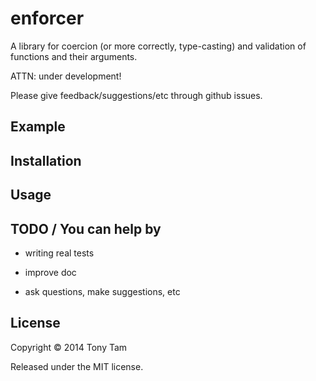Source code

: # enforcer

A library for coercion (or more correctly, type-casting) and validation of functions and their arguments.

ATTN: under development!

Please give feedback/suggestions/etc through github issues.



## Example



## Installation



## Usage



## TODO / You can help by

- writing real tests

- improve doc

- ask questions, make suggestions, etc



## License

Copyright © 2014 Tony Tam

Released under the MIT license.
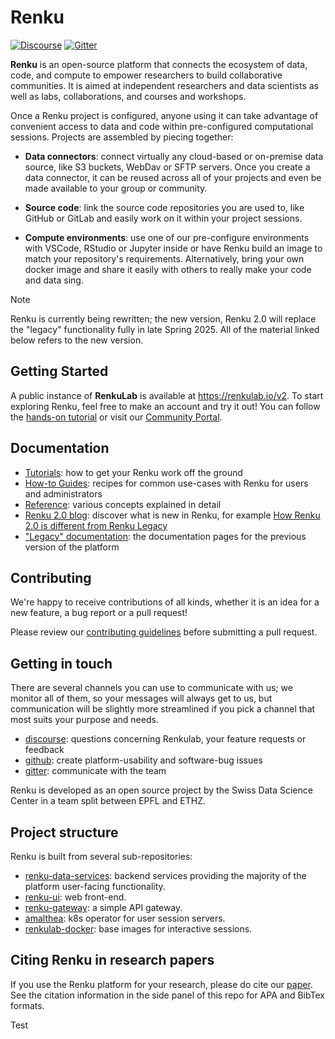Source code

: # Renku

[![Discourse](https://img.shields.io/discourse/status?server=https%3A%2F%2Frenku.discourse.group)](https://renku.discourse.group/)
[![Gitter](https://img.shields.io/gitter/room/SwissDataScienceCenter/renku)](https://gitter.im/SwissDataScienceCenter/renku)

**Renku** is an open-source platform that connects the ecosystem of
data, code, and compute to empower researchers to build collaborative
communities. It is aimed at independent researchers and data scientists
as well as labs, collaborations, and courses and workshops.

Once a Renku project is configured, anyone using it can take advantage
of convenient access to data and code within pre-configured
computational sessions. Projects are assembled by piecing together:

- **Data connectors**: connect virtually any cloud-based or on-premise
data source, like S3 buckets, WebDav or SFTP servers. Once you create a
data connector, it can be reused across all of your projects and even be
made available to your group or community.

- **Source code**: link the source code repositories you are used to, like
GitHub or GitLab and easily work on it within your project sessions.

- **Compute environments**: use one of our pre-configure environments with
VSCode, RStudio or Jupyter inside or have Renku build an image to match
your repository\'s requirements. Alternatively, bring your own docker
image and share it easily with others to really make your code and data
sing.

> [!NOTE]  
> Renku is currently being rewritten; the new version, Renku 2.0 will
> replace the \"legacy\" functionality fully in late Spring 2025. All of
> the material linked below refers to the new version.

## Getting Started

A public instance of **RenkuLab** is available at
https://renkulab.io/v2. To start exploring Renku, feel free to make an
account and try it out! You can follow the [hands-on
tutorial](https://renku.notion.site/Hands-On-Tutorial-1a50df2efafc800f8554e30fd7458fa6)
or visit our [Community
Portal](https://renku.notion.site/Renku-Community-Portal-2a154d7d30b24ab8a5968c60c2592d87).

## Documentation

-   [Tutorials](https://renku.notion.site/Renku-2-0-Tutorials-1460df2efafc80c2b27acd221aa34a24):
    how to get your Renku work off the ground
-   [How-to
    Guides](https://renku.notion.site/Renku-2-0-How-To-Guides-900f417fc205439789a9fbdc5cadcec8):
    recipes for common use-cases with Renku for users and administrators
-   [Reference](https://renku.notion.site/Renku-2-0-Reference-874b6f7b83a044598f5bdbf1193cb150):
    various concepts explained in detail
-   [Renku 2.0 blog](https://blog.renkulab.io/): discover what is new in Renku, for example [How Renku 2.0 is different from Renku Legacy](https://blog.renkulab.io/deep-dive-2-0/)
-   [\"Legacy\" documentation](https://renku.readthedocs.org): the
    documentation pages for the previous version of the platform

## Contributing

We\'re happy to receive contributions of all kinds, whether it is an
idea for a new feature, a bug report or a pull request!

Please review our [contributing
guidelines](https://github.com/SwissDataScienceCenter/renku/blob/master/CONTRIBUTING.rst)
before submitting a pull request.

## Getting in touch

There are several channels you can use to communicate with us; we
monitor all of them, so your messages will always get to us, but
communication will be slightly more streamlined if you pick a channel
that most suits your purpose and needs.

-   [discourse](https://renku.discourse.group): questions concerning
    Renkulab, your feature requests or feedback
-   [github](https://github.com/SwissDataScienceCenter/renku):
    create platform-usability and software-bug issues
-   [gitter](https://gitter.im/SwissDataScienceCenter/renku):
    communicate with the team

Renku is developed as an open source project by the Swiss Data Science
Center in a team split between EPFL and ETHZ.

## Project structure

Renku is built from several sub-repositories:

-   [renku-data-services](https://github.com/SwissDataScienceCenter/renku-data-services):
    backend services providing the majority of the platform user-facing
    functionality.
-   [renku-ui](https://github.com/SwissDataScienceCenter/renku-ui): web
    front-end.
-   [renku-gateway](https://github.com/SwissDataScienceCenter/renku-gateway):
    a simple API gateway.
-   [amalthea](https://github.com/SwissDataScienceCenter/amalthea): k8s
    operator for user session servers.
-   [renkulab-docker](https://github.com/SwissDataScienceCenter/renkulab-docker):
    base images for interactive sessions.

## Citing Renku in research papers

If you use the Renku platform for your research, please do cite our [paper](https://proceedings.neurips.cc/paper_files/paper/2023/hash/838694e9ab6b0a193b84daaafcac0eed-Abstract-Datasets_and_Benchmarks.html). See the citation information in the side panel of this repo for APA and BibTex formats. 

Test
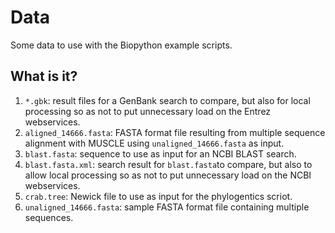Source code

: # Data
Some data to use with the Biopython example scripts.

## What is it?
1. `*.gbk`: result files for a GenBank search to compare, but also for
    local processing so as not to put unnecessary load on the Entrez
    webservices.
1. `aligned_14666.fasta`: FASTA format file resulting from multiple
    sequence alignment with MUSCLE using `unaligned_14666.fasta` as
    input.
1. `blast.fasta`: sequence to use as input for an NCBI BLAST search.
1. `blast.fasta.xml`: search result for `blast.fasta`to compare, but
    also to allow local processing so as not to put unnecessary load
    on the NCBI webservices.
1. `crab.tree`: Newick file to use as input for the phylogentics scriot.
1. `unaligned_14666.fasta`: sample FASTA format file containing multiple
    sequences.

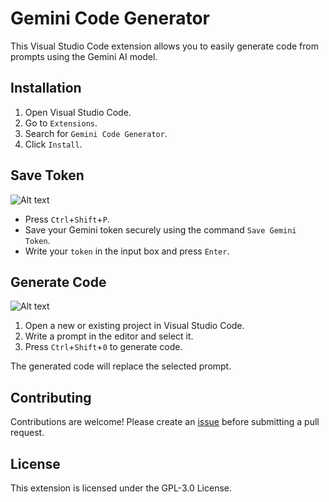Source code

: # Gemini Code Generator

This Visual Studio Code extension allows you to easily generate code from prompts using the Gemini AI model.

## Installation

1. Open Visual Studio Code.
2. Go to `Extensions`.
3. Search for `Gemini Code Generator`.
4. Click `Install`.

## Save Token

![Alt text](SaveToken.gif "Gemini Code Generator")

* Press `Ctrl`+`Shift`+`P`.
* Save your Gemini token securely using the command `Save Gemini Token`.
* Write your `token` in the input box and press `Enter`.

## Generate Code

![Alt text](GenerateCode.gif "Gemini Code Generator")

1. Open a new or existing project in Visual Studio Code.
2. Write a prompt in the editor and select it.
3. Press `Ctrl`+`Shift`+`0` to generate code.

The generated code will replace the selected prompt.

## Contributing

Contributions are welcome! Please create an [issue](https://github.com/shishirregmi/gemini-code-generator/issues) before submitting a pull request.

## License

This extension is licensed under the GPL-3.0 License.
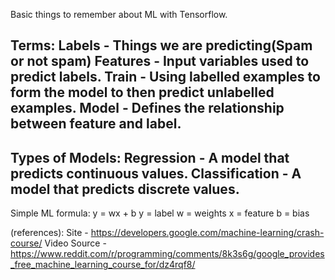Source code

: Basic things to remember about ML with Tensorflow.

Terms:
Labels - Things we are predicting(Spam or not spam)
Features - Input variables used to predict labels.
Train - Using labelled examples to form the model to then predict unlabelled examples.
Model - Defines the relationship between feature and label.
--
Types of Models:
Regression - A model that predicts continuous values.
Classification - A model that predicts discrete values.
-- 
Simple ML formula:
y = wx + b
y = label
w = weights
x = feature
b = bias






(references):
Site - https://developers.google.com/machine-learning/crash-course/
Video Source - https://www.reddit.com/r/programming/comments/8k3s6g/google_provides_free_machine_learning_course_for/dz4rqf8/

How to complete this task
Lines of the material that hold the word "researchers" should be counted, and the number alone given.

Answer to the exercise
2